Se veramente rischiamo di piombare in un'altra bufera pandemica con le allarmanti notizie che vengono dalla Gran Bretagna non c’è nulla di più irresponsabile che lasciar il paese senza governo anche per un solo giorno. Eppure Matteo Renzi continua a martellare sul presidente del Consiglio.

Si ha l’impressione che il fiorentino sia sfuggito di mano al segretario del Pd Nicola Zingaretti e che una volta liberato da ogni remora voglia andare fino in fondo per abbattere Conte, costi quel che costi.  Renzi, da vero guascone, ama le sfide, anche quelle impossibili. Così ora rischia di fare il bis del referendum 2016.

Non gli è chiaro che il Pd non accetterebbe mai altre soluzioni come la sostituzione di Conte con Luigi Di Maio - unica scelta digeribile per i 5 Stelle -  così come, scivolando un po’ di più verso la fantapolitica, l’ingresso a Palazzo Chigi di Zingaretti sarebbe rifiutato in massa dai pentastellati.

Poi, per chiudere il cerchio della fantapolitica, l’invocazione corale, continua e alla fine stucchevole del novello salvator mundi, Mario Draghi, non fa i conti con i voleri dell’interessato (sempre che anche qui i 5Stelle accettino un governo tecnico, pura espressione dei poteri forti europei….).
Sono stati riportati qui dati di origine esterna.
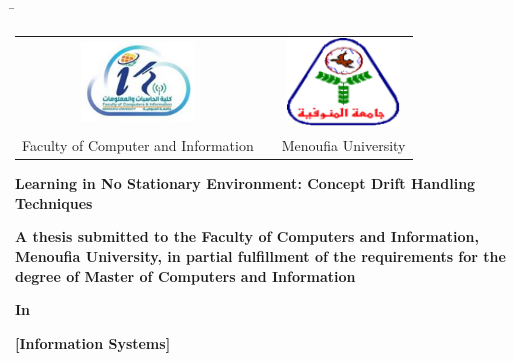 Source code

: 

\begin{titlepage}
	\begin{tabbing}
		\hspace{1cm} %
		\= \kill %
		\begin{tabular}{ccc} %
			\includegraphics[width=3cm]{0_frontmatter/figures/PNG/faculty_image.png} & \hspace{2.5cm} & \includegraphics[width=3cm]{0_frontmatter/figures/PNG/menoufia_logo.png} \\
			\multicolumn{1}{l}{Faculty of Computer and Information}                  & \hspace{2.5cm} & \multicolumn{1}{l}{Menoufia  University}                                 \\
		\end{tabular}
	\end{tabbing}
	\begin{center}
		\vspace{0.5cm}

		\textbf{\Huge \normalfont Learning in No Stationary Environment: Concept Drift Handling Techniques}
		\vspace{0.3cm}

		\textbf{\large \normalfont A thesis submitted to the Faculty of Computers and Information, Menoufia University, in partial fulfillment of the requirements for the degree of Master of Computers and Information} \\
		\vspace{0.2cm}

		\textbf{\large In} \\
		\vspace{0.2cm}

		\textbf{\Large [Information Systems]} \\
		\vspace{0.5cm}


\end{center}
\end{titlepage}

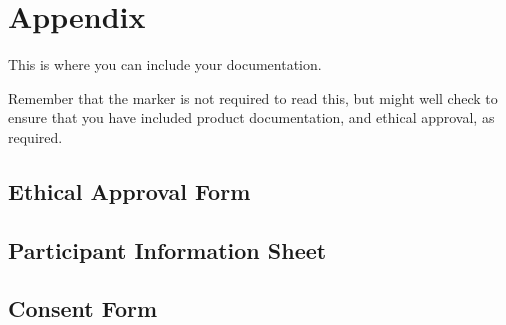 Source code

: \section{Appendix}

This is where you can include your documentation.

Remember that the marker is not required to read this, but might well check to ensure that you have included product documentation, and ethical approval, as required.

\subsection{Ethical Approval Form}


\subsection{Participant Information Sheet }


\subsection{Consent Form }



\clearpage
Il tesoretto della popolarità

Per scendere nella Realpolitik non rimane altro che un accordicchio qualsiasi per dare un contentino a Renzi, in modo che se ne stia buono un altro po’. Anche perché la prima opzione del presidente Mattarella, fatta filtrare già tante volte, è il voto. Una evenienza, questa, che il Pd sostiene tranquillamente visto che sarebbe l’unico dell’ attuale maggioranza a beneficarne.  E forse non dispiace nemmeno a Conte, considerando che gode di una popolarità invidiata dagli altri colleghi europei.
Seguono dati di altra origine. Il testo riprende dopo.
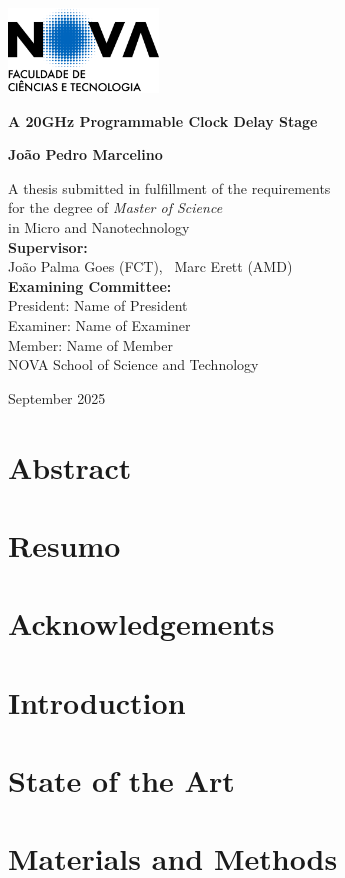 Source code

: \documentclass[11pt, a4paper]{report}
\newcommand{\importsection}[1]{}
\newcommand{\frontpage}{
    \begin{titlepage}
        \centering
        \includegraphics[width=0.3\textwidth]{figures/university-logo.png}\\ %
        \vspace{2cm}
        {\Huge\bfseries A 20GHz Programmable Clock Delay Stage\par}
        \vspace{1.5cm}
        {\Large\bfseries João Pedro Marcelino\par}
        \vfill
        A thesis submitted in fulfillment of the requirements\\
        for the degree of \emph{Master of Science}\\
        in Micro and Nanotechnology\\
        \vspace{2cm}
        {\bfseries Supervisor:}\\[0.5em]
        João Palma Goes (FCT), \
        Marc Erett (AMD)\\[2cm]
        {\bfseries Examining Committee:}\\[0.5em]
        President: Name of President\\
        Examiner: Name of Examiner\\
        Member: Name of Member\\[2cm]
        NOVA School of Science and Technology\\
        \vspace{1cm}
        {\large September 2025\par}
    \end{titlepage}
}
\newcommand{\copyrightpage}{
    \thispagestyle{empty}
    \vspace*{0.1\textheight} %
    \importsection{copyright} %
    \cleardoublepage
}
\begin{document}
\frontpage%
\thispagestyle{empty}

\copyrightpage


\chapter*{Abstract}
\importsection{abstract} %
\cleardoublepage %

\chapter*{Resumo}
\importsection{resumo} %
\cleardoublepage %

\chapter*{Acknowledgements}
\importsection{acknowledgements}


\tableofcontents
\cleardoublepage

\listoffigures
\cleardoublepage

\listoftables
\cleardoublepage
{}


\setcounter{page}{1}

\chapter{Introduction}
\importsection{introduction}
\cleardoublepage

\chapter{State of the Art}
\importsection{stateoftheart}
\cleardoublepage

\chapter{Materials and Methods}
\importsection{methods}
\cleardoublepage
\end{document}
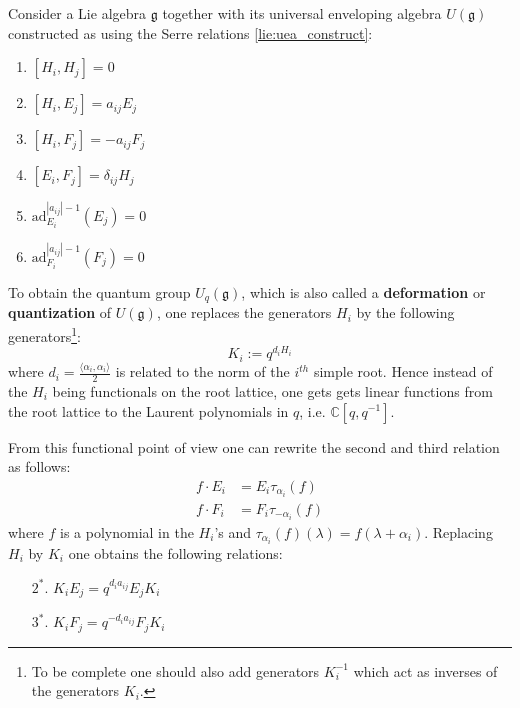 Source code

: 	\begin{construct}
		Consider a Lie algebra $\mathfrak{g}$ together with its universal enveloping algebra $U(\mathfrak{g})$ constructed as using the Serre relations \ref{lie:uea_construct}:
		\begin{enumerate}
			\item $[H_i, H_j] = 0$
        		\item $[H_i, E_j] = a_{ij}E_j$
        		\item $[H_i, F_j] = -a_{ij}F_j$
			\item $[E_i, F_j] = \delta_{ij}H_j$
        		\item $\text{ad}_{E_i}^{|a_{ij}|-1}(E_j) = 0$
        		\item $\text{ad}_{F_i}^{|a_{ij}|-1}(F_j) = 0$
		\end{enumerate}
		 To obtain the quantum group $U_q(\mathfrak{g})$, which is also called a \textbf{deformation} or \textbf{quantization} of $U(\mathfrak{g})$, one replaces the generators $H_i$ by the following generators\footnote{To be complete one should also add generators $K_i^{-1}$ which act as inverses of the generators $K_i$.}:
		\begin{equation}
			K_i := q^{d_iH_i}
		\end{equation}
		where $d_i = \frac{\langle\alpha_i, \alpha_i\rangle}{2}$ is related to the norm of the $i^{th}$ simple root. Hence instead of the $H_i$ being functionals on the root lattice, one gets gets linear functions from the root lattice to the Laurent polynomials in $q$, i.e. $\mathbb{C}[q, q^{-1}]$.
		
		From this functional point of view one can rewrite the second and third relation as follows:
		\begin{align*}
			f\cdot E_i &= E_i\tau_{\alpha_i}(f)\\
			f\cdot F_i &= F_i\tau_{-\alpha_i}(f)
		\end{align*}
		where $f$ is a polynomial in the $H_i$'s and $\tau_{\alpha_i}(f)(\lambda) = f(\lambda+\alpha_i)$. Replacing $H_i$ by $K_i$ one obtains the following relations:
		\begin{enumerate}
			\item[$2^*.$] $K_iE_j = q^{d_ia_{ij}}E_jK_i$
			\item[$3^*.$] $K_iF_j = q^{-d_ia_{ij}}F_jK_i$
		\end{enumerate}
		

\end{construct}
Mentre il presidente del consiglio viaggia verso il 60 per cento dei consensi,  Sanchez è al 27 per cento (CIS), Emmanuel Macron al 38 per cento (Ipsos), Boris Johnson al 40 per cento (YouGov), e solo Angela Merkel lo distanzia con uno stellare 74 per cento (Deutschlandtrend).  

Con questo tesoretto personale potrebbe anche tentare la via delle elezioni , o come frontman del Movimento Cinque stelle (se i vari Di Maio fossero così intelligenti da accettarlo e aspettare un giro), oppure, in caso di rottura, con una sua lista (e sarebbero guai per tutti, a incominciare dai pentastellati).  

Anche l’operato dell’esecutivo nella gestione della pandemia è apprezzato dagli italiani : secondo un sondaggio YouGov su dieci paesi europei, solo gli svizzeri danno un giudizio migliore rispetto a quello assegnato all’azione del nostro governo.

Rispetto a questo capitale di consenso, cosa può contrapporre Renzi che ha la peggiore considerazione presso l’opinione pubblica con appena un 13 per cento di valutazioni positive, inferiore persino all’ottimo Vito Crimi, il capo reggente dei Cinque stelle?  Ben poco, se non appoggiato dagli altri partiti della maggioranza.

Perciò, una volta esaurita la sua funzione di messaggero, tocca a Pd e Cinque stelle verificare se Conte ha compreso che non può agire in splendida solitudine, facendo calare improvvisamente sul tavolo, in preda ad un raptus di hybris tecnocratica, il piano del Recovery Fund.

Per quanto siano necessarie strutture ad hoc per realizzare i progetti, che non possono essere gestiti dall’amministrazione ordinaria né lasciti in ostaggio di ricorsi e controricorsi, queste devono discendere da una azione comune e condivisa. E’ su questo che si gioca la continuità della legislatura.